Our cars add more carbon emissions, of course. Our small diesel sedan and hybrid hatchback each account for about 2-3 tons of CO2 per year. A large car or SUV would emit about 2.5 times as much.
How do we know all these things? We found a great website from the World Land Trust that helps people like us figure out the carbon impact of our lifestyle choices: the houses we live in, the distances we commute, the cars we drive. I’d recommend it to anyone. Take a look here.
But (returning to our topic) what about business and leisure air travel? Well, it turns out that flying can be a huge carbon binge. Last year, I helped lead a student group in South China. My share of the flight’s emissions? A whopping 5.9 tons of CO2! That’s almost double my annual share of home heating emissions. This spring, I’m planning to fly to Nairobi, Kenya for consultations with other creation care workers. Chalk up another 5.3 tons!

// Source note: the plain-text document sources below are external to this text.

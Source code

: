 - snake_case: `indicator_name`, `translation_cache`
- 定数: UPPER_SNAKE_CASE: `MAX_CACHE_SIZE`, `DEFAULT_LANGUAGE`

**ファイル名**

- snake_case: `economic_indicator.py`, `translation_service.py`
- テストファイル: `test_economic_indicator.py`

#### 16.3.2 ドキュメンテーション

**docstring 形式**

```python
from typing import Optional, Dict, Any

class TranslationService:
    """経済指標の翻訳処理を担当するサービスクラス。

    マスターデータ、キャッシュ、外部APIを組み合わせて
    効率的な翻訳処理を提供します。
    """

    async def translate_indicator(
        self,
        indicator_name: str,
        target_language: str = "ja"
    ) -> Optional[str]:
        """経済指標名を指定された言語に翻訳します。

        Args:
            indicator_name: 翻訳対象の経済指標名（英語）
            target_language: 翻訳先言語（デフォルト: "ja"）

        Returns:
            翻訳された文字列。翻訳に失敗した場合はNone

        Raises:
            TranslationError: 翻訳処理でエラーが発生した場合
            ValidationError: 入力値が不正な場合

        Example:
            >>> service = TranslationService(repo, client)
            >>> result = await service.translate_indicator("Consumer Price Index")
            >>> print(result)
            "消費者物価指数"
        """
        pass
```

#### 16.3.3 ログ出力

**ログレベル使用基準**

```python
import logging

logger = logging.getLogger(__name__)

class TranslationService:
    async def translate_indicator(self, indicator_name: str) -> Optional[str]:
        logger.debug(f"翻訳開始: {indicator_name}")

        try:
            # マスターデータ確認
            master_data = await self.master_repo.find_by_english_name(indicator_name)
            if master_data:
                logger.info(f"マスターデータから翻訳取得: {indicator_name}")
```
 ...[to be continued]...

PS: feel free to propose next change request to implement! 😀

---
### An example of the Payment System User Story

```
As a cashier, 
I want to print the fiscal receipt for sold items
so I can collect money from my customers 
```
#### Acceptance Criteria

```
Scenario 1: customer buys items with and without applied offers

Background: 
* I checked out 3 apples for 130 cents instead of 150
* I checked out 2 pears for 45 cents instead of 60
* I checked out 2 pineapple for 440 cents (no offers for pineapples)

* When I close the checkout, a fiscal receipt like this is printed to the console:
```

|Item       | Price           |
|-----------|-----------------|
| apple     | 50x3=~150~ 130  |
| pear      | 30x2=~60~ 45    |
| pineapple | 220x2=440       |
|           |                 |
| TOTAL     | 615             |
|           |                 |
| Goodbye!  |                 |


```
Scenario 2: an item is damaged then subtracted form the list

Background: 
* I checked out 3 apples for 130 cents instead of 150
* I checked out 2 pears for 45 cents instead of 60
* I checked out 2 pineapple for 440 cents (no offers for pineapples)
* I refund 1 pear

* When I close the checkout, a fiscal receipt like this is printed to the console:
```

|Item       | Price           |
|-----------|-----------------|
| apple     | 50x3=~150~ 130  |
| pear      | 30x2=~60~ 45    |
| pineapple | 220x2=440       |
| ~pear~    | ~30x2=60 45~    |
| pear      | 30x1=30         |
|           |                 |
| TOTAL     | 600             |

Spacious skies? They’re getting pretty clogged.
I can thank the New York Times for highlighting the heavy carbon cost of air travel. Last Sunday, they printed a great piece on this topic, titled Your Biggest Carbon Sin May Be Air Travel. Business people, they note, routinely cross the country, adding 2-3 tons of earth-warming CO2 per coast-to-coast trip. A visit to London or Frankfurt? Add another 3 tons. Frequent fliers will do well to turn down the thermostat at home, but cutting one or two flights may have a much greater impact.
It’s important to note that how we travel also makes a big difference. Taking the train from New York to Washington generates only one-third the emissions of the flight from La Guardia – before considering the often-greater carbon costs of cabs or rental cars to and from the airport. And taking the family car may sometimes be the very worst choice. My little fuel-sipping cars are just barely more climate-friendly on a trip to Washington than the plane, but a larger vehicle would emit significantly more carbon than flying – unless we were carrying multiple passengers.
So before booking your next trip, spend a little time on the World Land Trust’s site.  You may be surprised at how easy it is understand the carbon impact of your life choices. And consider purchasing carbon offsets to reduce the climate impact of your flight. The proceeds fund projects that reduce greenhouse gases. Sure, your trip will cost you a little bit more, but someone is bearing those costs anyway — among them, your own children.
And my doctor’s choice to skip this year’s family trip to Hawaii? They’re saving the earth 14.4 tons of earth-warming CO2. That’s almost a year’s worth of emissions for the average American. Admittedly, this February will be a good bit colder for them. But they can begin planning their summer boating trip to nearby Lake George, secure in the knowledge that their choices are making a difference for the future of the children they love.
Thanks for reading, and may God bless you.